Work to be completed → For each line below, check for "Risk"; give only the total of lines where it occurs.
▼
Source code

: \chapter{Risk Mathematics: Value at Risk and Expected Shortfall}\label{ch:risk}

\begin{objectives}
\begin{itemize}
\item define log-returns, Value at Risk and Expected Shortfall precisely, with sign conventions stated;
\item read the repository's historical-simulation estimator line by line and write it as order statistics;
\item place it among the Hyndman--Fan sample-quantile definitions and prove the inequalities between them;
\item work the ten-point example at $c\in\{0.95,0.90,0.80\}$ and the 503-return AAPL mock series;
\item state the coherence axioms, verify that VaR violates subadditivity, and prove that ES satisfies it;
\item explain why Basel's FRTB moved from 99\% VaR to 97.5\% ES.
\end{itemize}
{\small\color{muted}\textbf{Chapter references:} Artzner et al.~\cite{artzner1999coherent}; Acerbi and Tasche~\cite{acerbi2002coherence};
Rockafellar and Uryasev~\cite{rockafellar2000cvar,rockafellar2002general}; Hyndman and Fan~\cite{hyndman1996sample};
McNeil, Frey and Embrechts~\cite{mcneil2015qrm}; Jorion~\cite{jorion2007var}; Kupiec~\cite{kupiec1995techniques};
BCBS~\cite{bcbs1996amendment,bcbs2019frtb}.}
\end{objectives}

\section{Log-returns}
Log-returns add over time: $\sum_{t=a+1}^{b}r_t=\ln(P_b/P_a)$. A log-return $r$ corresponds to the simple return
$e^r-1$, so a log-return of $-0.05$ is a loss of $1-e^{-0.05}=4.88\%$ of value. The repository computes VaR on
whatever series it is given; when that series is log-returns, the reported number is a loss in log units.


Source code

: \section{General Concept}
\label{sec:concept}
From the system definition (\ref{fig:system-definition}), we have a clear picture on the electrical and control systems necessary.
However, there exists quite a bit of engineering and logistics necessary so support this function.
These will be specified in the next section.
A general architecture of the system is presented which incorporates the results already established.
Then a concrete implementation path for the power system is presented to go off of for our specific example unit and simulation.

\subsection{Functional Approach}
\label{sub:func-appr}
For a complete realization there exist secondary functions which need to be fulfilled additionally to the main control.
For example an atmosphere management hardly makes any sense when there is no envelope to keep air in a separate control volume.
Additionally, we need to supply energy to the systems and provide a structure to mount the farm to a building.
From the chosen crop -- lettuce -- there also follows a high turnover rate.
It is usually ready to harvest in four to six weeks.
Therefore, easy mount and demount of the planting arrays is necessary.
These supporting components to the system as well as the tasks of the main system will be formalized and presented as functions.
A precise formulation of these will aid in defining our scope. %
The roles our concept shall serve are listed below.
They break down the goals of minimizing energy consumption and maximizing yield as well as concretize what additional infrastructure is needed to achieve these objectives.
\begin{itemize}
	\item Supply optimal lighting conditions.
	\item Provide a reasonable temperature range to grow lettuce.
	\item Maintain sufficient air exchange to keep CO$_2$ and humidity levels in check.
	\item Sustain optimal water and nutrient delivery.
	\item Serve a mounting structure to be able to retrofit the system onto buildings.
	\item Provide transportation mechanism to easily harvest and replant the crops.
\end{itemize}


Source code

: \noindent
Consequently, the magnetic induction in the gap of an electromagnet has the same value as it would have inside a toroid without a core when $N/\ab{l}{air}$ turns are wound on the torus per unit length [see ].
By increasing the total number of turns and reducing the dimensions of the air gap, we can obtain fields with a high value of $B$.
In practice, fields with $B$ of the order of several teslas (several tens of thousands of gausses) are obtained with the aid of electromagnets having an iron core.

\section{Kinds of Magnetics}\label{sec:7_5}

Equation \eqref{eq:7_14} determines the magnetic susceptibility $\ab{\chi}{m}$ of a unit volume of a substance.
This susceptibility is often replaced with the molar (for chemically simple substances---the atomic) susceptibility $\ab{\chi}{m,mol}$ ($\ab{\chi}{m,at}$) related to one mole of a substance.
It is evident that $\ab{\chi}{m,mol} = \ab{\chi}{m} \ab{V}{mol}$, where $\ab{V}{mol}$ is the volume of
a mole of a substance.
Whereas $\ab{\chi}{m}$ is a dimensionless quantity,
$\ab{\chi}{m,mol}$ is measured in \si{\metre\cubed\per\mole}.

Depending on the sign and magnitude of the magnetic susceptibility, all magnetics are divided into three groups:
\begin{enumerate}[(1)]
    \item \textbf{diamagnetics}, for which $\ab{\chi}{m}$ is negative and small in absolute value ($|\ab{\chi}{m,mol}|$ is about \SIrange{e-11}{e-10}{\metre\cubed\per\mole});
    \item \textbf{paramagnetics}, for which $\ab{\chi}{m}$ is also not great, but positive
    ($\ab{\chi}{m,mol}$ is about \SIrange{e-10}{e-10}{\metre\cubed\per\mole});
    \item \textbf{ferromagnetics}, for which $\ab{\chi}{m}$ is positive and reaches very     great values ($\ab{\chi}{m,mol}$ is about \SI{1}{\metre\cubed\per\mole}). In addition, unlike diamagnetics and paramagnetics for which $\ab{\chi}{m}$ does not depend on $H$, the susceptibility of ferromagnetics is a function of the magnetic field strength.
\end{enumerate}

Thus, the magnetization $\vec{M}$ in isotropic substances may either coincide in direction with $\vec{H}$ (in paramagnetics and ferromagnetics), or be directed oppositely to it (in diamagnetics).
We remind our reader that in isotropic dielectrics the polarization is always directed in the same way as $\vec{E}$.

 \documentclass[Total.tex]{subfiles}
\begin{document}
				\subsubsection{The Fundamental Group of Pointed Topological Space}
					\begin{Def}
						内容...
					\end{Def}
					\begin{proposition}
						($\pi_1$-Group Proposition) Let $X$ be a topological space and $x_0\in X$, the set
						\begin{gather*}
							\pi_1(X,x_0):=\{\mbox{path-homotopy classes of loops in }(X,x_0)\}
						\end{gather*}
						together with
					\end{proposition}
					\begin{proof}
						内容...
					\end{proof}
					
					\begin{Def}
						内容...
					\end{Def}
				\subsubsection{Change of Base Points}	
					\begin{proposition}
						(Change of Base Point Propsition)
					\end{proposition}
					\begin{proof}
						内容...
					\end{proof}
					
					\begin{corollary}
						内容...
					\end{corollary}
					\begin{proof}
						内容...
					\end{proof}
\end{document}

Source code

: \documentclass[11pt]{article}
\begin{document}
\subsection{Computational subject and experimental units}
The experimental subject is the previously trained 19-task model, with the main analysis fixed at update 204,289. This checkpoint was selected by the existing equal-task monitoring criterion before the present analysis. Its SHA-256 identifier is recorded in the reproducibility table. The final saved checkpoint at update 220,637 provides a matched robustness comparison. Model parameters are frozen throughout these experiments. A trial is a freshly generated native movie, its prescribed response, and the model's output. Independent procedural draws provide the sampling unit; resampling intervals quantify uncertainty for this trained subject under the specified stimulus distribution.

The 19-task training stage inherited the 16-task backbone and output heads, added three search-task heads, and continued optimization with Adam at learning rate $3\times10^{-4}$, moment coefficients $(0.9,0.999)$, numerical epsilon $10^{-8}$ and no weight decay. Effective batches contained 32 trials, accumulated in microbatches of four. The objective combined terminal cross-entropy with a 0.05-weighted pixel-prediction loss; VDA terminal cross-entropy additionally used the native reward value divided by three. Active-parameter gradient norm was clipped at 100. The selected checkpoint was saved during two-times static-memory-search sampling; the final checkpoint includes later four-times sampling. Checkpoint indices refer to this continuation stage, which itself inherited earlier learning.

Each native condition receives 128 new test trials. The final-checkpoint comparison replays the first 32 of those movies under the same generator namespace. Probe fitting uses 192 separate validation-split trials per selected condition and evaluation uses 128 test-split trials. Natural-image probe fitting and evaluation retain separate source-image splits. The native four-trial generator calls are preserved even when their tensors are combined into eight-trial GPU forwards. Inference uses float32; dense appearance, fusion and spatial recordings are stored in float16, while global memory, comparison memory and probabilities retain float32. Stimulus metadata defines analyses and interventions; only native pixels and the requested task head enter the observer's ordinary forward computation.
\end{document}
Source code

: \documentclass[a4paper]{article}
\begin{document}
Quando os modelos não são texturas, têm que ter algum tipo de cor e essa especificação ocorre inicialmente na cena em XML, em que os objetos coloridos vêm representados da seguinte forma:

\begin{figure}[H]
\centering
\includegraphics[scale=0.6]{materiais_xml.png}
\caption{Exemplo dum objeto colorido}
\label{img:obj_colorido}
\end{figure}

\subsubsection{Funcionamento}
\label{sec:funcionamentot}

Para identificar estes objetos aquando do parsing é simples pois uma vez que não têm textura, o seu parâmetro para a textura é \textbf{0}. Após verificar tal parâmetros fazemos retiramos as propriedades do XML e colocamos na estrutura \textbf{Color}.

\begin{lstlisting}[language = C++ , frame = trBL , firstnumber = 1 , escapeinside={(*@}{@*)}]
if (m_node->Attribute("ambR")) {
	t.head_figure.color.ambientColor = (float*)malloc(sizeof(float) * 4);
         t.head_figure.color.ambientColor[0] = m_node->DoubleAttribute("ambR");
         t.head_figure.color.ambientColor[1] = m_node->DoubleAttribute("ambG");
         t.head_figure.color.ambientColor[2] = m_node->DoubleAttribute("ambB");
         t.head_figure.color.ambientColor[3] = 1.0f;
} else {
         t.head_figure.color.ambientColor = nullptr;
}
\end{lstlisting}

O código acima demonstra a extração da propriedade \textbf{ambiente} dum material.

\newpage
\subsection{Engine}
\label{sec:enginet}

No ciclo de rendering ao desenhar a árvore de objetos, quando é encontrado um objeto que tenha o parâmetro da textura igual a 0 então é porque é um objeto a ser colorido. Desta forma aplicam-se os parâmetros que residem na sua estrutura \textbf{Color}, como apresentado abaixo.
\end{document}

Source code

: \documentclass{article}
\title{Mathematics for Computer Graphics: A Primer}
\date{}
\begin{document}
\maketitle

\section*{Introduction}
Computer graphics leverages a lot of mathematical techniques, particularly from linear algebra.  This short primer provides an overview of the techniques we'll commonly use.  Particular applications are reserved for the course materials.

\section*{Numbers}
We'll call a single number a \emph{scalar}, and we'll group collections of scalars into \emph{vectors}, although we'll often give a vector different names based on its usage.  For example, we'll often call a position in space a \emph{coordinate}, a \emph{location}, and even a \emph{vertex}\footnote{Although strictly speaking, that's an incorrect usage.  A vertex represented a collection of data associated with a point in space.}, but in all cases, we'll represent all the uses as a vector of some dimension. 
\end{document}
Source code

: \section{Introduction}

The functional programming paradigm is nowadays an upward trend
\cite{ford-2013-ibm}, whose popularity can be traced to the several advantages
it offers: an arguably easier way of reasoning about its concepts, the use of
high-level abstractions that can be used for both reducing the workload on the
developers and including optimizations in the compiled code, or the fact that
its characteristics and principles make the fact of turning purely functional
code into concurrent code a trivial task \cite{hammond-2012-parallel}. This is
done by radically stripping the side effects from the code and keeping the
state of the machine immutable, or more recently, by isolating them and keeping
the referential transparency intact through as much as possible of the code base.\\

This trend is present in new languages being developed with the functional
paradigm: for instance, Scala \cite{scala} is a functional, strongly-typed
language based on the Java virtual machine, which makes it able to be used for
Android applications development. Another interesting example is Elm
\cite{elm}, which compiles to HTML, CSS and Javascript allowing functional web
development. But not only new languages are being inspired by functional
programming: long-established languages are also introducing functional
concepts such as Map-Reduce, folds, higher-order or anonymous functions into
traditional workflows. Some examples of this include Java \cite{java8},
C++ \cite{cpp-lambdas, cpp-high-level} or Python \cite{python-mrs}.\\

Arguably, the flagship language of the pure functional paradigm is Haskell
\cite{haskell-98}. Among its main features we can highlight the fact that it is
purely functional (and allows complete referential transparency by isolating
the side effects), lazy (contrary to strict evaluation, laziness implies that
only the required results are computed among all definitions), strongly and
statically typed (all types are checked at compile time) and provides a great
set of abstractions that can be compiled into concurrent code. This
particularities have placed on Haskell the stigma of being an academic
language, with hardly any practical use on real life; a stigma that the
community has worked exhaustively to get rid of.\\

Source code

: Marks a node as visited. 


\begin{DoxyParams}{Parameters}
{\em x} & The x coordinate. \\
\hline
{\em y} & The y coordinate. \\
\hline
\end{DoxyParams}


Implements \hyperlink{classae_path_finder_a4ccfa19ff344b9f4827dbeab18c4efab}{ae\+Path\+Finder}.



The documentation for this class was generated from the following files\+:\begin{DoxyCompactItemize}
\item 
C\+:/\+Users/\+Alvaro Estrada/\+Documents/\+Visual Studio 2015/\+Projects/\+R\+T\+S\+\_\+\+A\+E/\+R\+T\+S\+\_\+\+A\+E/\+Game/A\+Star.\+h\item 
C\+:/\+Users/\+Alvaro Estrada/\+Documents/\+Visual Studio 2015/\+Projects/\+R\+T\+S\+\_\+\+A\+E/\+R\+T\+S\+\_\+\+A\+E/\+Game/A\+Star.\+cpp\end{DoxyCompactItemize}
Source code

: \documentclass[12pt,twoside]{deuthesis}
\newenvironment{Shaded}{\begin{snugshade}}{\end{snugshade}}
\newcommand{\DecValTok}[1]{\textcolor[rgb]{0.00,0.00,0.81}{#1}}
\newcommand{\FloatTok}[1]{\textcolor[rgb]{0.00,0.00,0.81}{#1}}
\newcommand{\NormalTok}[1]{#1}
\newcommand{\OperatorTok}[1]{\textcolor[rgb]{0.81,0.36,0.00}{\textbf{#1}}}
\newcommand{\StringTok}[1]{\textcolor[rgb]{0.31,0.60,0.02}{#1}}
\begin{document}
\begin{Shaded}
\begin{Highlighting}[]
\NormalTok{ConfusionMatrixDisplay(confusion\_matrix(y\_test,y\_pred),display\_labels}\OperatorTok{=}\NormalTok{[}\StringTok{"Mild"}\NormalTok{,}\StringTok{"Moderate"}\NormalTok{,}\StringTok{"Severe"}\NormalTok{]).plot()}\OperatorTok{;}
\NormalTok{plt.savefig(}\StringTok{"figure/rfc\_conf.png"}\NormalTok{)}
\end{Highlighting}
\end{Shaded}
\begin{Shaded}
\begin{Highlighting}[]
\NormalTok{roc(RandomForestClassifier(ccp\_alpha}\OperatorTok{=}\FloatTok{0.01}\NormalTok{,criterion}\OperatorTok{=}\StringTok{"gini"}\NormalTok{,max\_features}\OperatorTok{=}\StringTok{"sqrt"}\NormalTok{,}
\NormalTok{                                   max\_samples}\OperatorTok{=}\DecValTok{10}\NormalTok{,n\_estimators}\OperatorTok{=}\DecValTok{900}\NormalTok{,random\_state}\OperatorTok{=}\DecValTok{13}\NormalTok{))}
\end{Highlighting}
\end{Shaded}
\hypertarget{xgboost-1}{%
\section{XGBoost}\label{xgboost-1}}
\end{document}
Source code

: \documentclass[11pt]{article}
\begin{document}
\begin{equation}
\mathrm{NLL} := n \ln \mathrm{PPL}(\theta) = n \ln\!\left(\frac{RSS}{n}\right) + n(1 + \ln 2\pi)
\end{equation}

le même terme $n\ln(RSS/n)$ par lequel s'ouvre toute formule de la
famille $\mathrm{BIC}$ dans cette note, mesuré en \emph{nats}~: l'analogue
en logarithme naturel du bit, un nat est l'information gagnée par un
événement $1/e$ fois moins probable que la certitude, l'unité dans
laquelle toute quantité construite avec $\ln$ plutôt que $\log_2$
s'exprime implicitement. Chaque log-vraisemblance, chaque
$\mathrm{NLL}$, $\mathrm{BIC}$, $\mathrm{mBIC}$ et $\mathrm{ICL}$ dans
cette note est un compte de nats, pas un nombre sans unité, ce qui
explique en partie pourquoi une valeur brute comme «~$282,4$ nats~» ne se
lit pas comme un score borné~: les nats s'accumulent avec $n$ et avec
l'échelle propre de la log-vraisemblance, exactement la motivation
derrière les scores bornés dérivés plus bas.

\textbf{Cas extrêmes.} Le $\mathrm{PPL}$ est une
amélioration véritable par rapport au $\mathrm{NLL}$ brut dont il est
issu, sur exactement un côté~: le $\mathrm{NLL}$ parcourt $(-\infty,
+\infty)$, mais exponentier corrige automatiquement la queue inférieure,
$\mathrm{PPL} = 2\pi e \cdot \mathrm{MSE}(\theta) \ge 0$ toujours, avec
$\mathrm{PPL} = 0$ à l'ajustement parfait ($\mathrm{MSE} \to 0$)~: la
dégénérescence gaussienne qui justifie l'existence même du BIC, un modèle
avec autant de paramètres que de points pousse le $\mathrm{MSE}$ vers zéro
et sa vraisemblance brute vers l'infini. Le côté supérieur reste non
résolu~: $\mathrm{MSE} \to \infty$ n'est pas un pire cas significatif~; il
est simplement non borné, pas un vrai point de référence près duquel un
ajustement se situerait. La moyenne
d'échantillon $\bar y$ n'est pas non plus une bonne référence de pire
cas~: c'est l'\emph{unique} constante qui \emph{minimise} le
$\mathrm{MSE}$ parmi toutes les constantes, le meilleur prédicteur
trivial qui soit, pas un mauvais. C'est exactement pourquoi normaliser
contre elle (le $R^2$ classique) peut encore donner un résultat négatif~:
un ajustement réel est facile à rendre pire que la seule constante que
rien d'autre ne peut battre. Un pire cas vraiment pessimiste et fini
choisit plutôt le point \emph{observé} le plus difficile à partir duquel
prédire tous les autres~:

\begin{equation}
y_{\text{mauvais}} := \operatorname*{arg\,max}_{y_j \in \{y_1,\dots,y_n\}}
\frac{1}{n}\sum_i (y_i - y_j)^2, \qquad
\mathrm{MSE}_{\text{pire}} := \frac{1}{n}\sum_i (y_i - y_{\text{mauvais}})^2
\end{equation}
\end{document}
▲
Answer → 2